During her formative years in the ’90s, Gabriela Lena Frank didn’t know of “any other composers or piano soloists who looked like her.” Three decades later, not much has changed.
“I am a disabled woman of color who is middle-aged,” said Frank, 48, a California native of Peruvian, Chinese and Lithuanian descent, who was born partially deaf and later, due to Graves’ disease (an immune system disorder), lost most of her sight in her right eye.’
“There should be many more middle-aged women of color writing music," said Frank in a recent interview with the San Diego Union- Tribune. "The last few years have given me the opportunity to hang in there and not let the many doors that were closed to me be daunting — and to see the many more doors that are now open.”

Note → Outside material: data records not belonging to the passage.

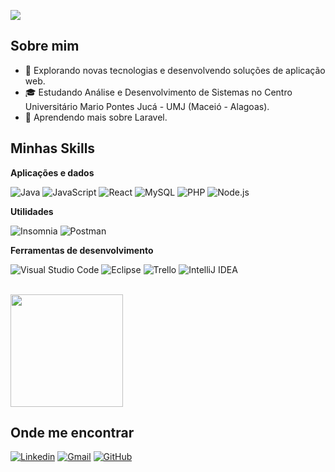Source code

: ![](https://komarev.com/ghpvc/?username=lucasbarbosaz&color=006bed)

## Sobre mim

- 🤔 Explorando novas tecnologias e desenvolvendo soluções de aplicação web.
- 🎓 Estudando Análise e Desenvolvimento de Sistemas no Centro Universitário Mario Pontes Jucá - UMJ (Maceió - Alagoas).
- 🌱 Aprendendo mais sobre Laravel.

## Minhas Skills

**Aplicações e dados**

![Java](https://img.shields.io/badge/-Java-333333?style=flat&logo=Java&logoColor=007396)
![JavaScript](https://img.shields.io/badge/-JavaScript-333333?style=flat&logo=javascript)
![React](https://img.shields.io/badge/-React-333333?style=flat&logo=react)
![MySQL](https://img.shields.io/badge/-MySQL-333333?style=flat&logo=mysql)
![PHP](https://img.shields.io/badge/PHP-777BB4?style=for-the-badge&logo=php&logoColor=white)
![Node.js](https://img.shields.io/badge/Node.js-339933?style=for-the-badge&logo=nodedotjs&logoColor=white)

**Utilidades**

![Insomnia](https://img.shields.io/badge/-Insomnia-333333?style=flat&logo=insomnia)
![Postman](https://img.shields.io/badge/-Postman-333333?style=flat&logo=postman)

**Ferramentas de desenvolvimento**

![Visual Studio Code](https://img.shields.io/badge/-Visual%20Studio%20Code-333333?style=flat&logo=visual-studio-code&logoColor=007ACC)
![Eclipse](https://img.shields.io/badge/-Eclipse-333333?style=flat&logo=eclipse-ide&logoColor=2C2255)
![Trello](https://img.shields.io/badge/-Trello-333333?style=flat&logo=trello&logoColor=007ACC)
![IntelliJ IDEA](https://img.shields.io/badge/IntelliJ%20IDEA-000000?style=for-the-badge&logo=intellijidea&logoColor=white)

<br/>

<a href="https://github.com/lucasbarbosaz" title="Perfil do lucasbarbosaz">
  <img height="180em" src="https://github-readme-stats.vercel.app/api?username=lucasbarbosaz&theme=dracula&show_icons=true" />
</a>

## Onde me encontrar

[![Linkedin](https://img.shields.io/badge/-username-blue?style=flat-square&logo=Linkedin&logoColor=white&link=LINK-DO-SEU-LINKEDIN)](LINK-DO-SEU-LINKEDIN)
[![Gmail](https://img.shields.io/badge/-seuemail@email.com-006bed?style=flat-square&logo=Gmail&logoColor=white&link=mailto:lucashp03@gmail.com)](mailto:lucashp03@gmail.com)
[![GitHub](https://img.shields.io/github/followers/lucasbarbosaz?label=follow&style=social)](https://github.com/lucasbarbosaz)
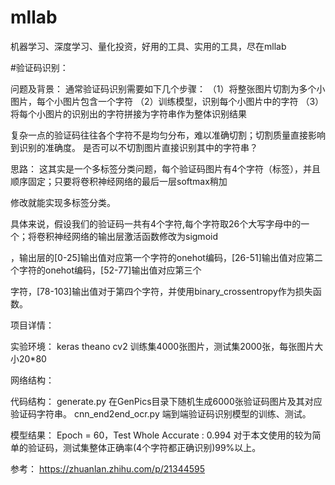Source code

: # mllab
机器学习、深度学习、量化投资，好用的工具、实用的工具，尽在mllab

#验证码识别：

问题及背景：
通常验证码识别需要如下几个步骤：
（1）将整张图片切割为多个小图片，每个小图片包含一个字符
（2）训练模型，识别每个小图片中的字符
（3）将每个小图片的识别出的字符拼接为字符串作为整体识别结果

复杂一点的验证码往往各个字符不是均匀分布，难以准确切割；切割质量直接影响到识别的准确度。
是否可以不切割图片直接识别其中的字符串？

思路：
这其实是一个多标签分类问题，每个验证码图片有4个字符（标签），并且顺序固定；只要将卷积神经网络的最后一层softmax稍加

修改就能实现多标签分类。

具体来说，假设我们的验证码一共有4个字符,每个字符取26个大写字母中的一个；将卷积神经网络的输出层激活函数修改为sigmoid

，输出层的[0-25]输出值对应第一个字符的onehot编码，[26-51]输出值对应第二个字符的onehot编码，[52-77]输出值对应第三个

字符，[78-103]输出值对于第四个字符，并使用binary_crossentropy作为损失函数。

项目详情：

实验环境：
keras theano cv2
训练集4000张图片，测试集2000张，每张图片大小20*80

网络结构：

代码结构：
generate.py 在GenPics目录下随机生成6000张验证码图片及其对应验证码字符串。
cnn_end2end_ocr.py 端到端验证码识别模型的训练、测试。

模型结果：
Epoch = 60，Test Whole Accurate :  0.994
对于本文使用的较为简单的验证码，测试集整体正确率(4个字符都正确识别)99%以上。

参考：
https://zhuanlan.zhihu.com/p/21344595
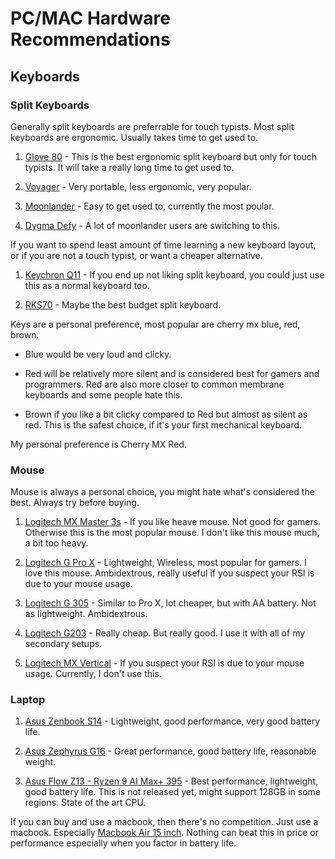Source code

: # PC/MAC Hardware Recommendations

## Keyboards

### Split Keyboards

Generally split keyboards are preferrable for touch typists. Most split keyboards are ergonomic. Usually takes time to get used to.

1. [Glove 80](https://www.moergo.com/) - This is the best ergonomic split keyboard but only for touch typists. It will take a really long time to get used to.

2. [Voyager](https://www.zsa.io/voyager) - Very portable, less ergonomic, very popular.

3. [Moonlander](https://www.zsa.io/moonlander) - Easy to get used to, currently the most poular.

4. [Dygma Defy](https://dygma.com/pages/defy) - A lot of moonlander users are switching to this.

If you want to spend least amount of time learning a new keyboard layout, or if you are not a touch typist, or want a cheaper alternative.

1. [Keychron Q11](https://www.keychron.com/products/keychron-q11-qmk-custom-mechanical-keyboard) - If you end up not liking split keyboard, you could just use this as a normal keyboard too.

2. [RKS70](https://www.amazon.com/RK-ROYAL-KLUDGE-Bluetooth-Mechanical/dp/B0C88V7LQK) - Maybe the best budget split keyboard.

Keys are a personal preference, most popular are cherry mx blue, red, brown.

- Blue would be very loud and clicky.

- Red will be relatively more silent and is considered best for gamers and programmers. Red are also more closer to common membrane keyboards and some people hate this.

- Brown if you like a bit clicky compared to Red but almost as silent as red. This is the safest choice, if it's your first mechanical keyboard.

My personal preference is Cherry MX Red.

### Mouse

Mouse is always a personal choice, you might hate what's considered the best. Always try before buying.

1. [Logitech MX Master 3s](https://www.amazon.com/Logitech-MX-Master-3S-Pale/dp/B09HMKFDXC) - If you like heave mouse. Not good for gamers. Otherwise this is the most popular mouse. I don't like this mouse much, a bit too heavy.

2. [Logitech G Pro X](https://www.amazon.com/Logitech-Superlight-Lightspeed-Lightweight-Programmable/dp/B09NBWL8J5) - Lightweight, Wireless, most popular for gamers. I love this mouse. Ambidextrous, really useful if you suspect your RSI is due to your mouse usage.

3. [Logitech G 305](https://www.amazon.com/Logitech-LIGHTSPEED-Wireless-Gaming-Mouse/dp/B07CMS5Q6N) - Similar to Pro X, lot cheaper, but with AA battery. Not as lightweight. Ambidextrous.

4. [Logitech G203](https://www.amazon.com/Logitech-LIGHTSYNC-Wired-Gaming-Mouse/dp/B07YN82X3B) - Really cheap. But really good. I use it with all of my secondary setups.

5. [Logitech MX Vertical](https://www.amazon.com/Logitech-Vertical-Wireless-Mouse-Rechargeable/dp/B07FNJB8TT) - If you suspect your RSI is due to your mouse usage. Currently, I don't use this.


### Laptop

1. [Asus Zenbook S14](https://www.asus.com/in/laptops/for-home/zenbook/asus-zenbook-s-14-ux5406/) - Lightweight, good performance, very good battery life.

2. [Asus Zephyrus G16](https://rog.asus.com/in/laptops/rog-zephyrus/rog-zephyrus-g16-2024-ga605/) - Great performance, good battery life, reasonable weight.

3. [Asus Flow Z13 - Ryzen 9 AI Max+ 395](https://rog.asus.com/laptops/rog-flow/rog-flow-z13-2025/) - Best performance, lightweight, good battery life. This is not released yet, might support 128GB in some regions. State of the art CPU.

If you can buy and use a macbook, then there's no competition. Just use a macbook. Especially [Macbook Air 15 inch](https://www.apple.com/shop/buy-mac/macbook-air/15-inch-sky-blue-m4-chip-with-10-core-cpu-10-core-gpu-16gb-memory-256gb). Nothing can beat this in price or performance especially when you factor in battery life.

Frank’s works have appeared on CSO MusicNOW programs in recent years, and in December, the Chicago Symphony Orchestra will perform the world premiere (and CSO commission) of her Haillí-Serenata. Also on the Dec. 9-11 program, conducted by Andrés Orozco-Estrada, will be Dvořák’s Violin Concerto, with CSO Artist-in-Residence Hilary Hahn as soloist, and Tchaikovsky’s Symphony No. 5.
Inspired by the works of Bela Bartók and Alberto Ginastera, Frank has been dubbed “a musical anthropologist.” Her compositions often reflect and refract her studies of Latin American folklore, “incorporating poetry, mythology and native musical styles into a Western classical framework that is uniquely her own.”
Frank likes to quote a Bartók aphorism: “Folk melodies are the embodiment of an artistic perfection of the highest order; in fact, they are models of the way in which a musical idea can be expressed with utmost perfection in terms of brevity of form and simplicity of means.”
She views those words like “a call to arms, this goal of using simple means to convey something that is authentic from the people,” she said. "It takes a great deal of skill to elevate its authenticity, and that was the goal Bartók set up for himself.”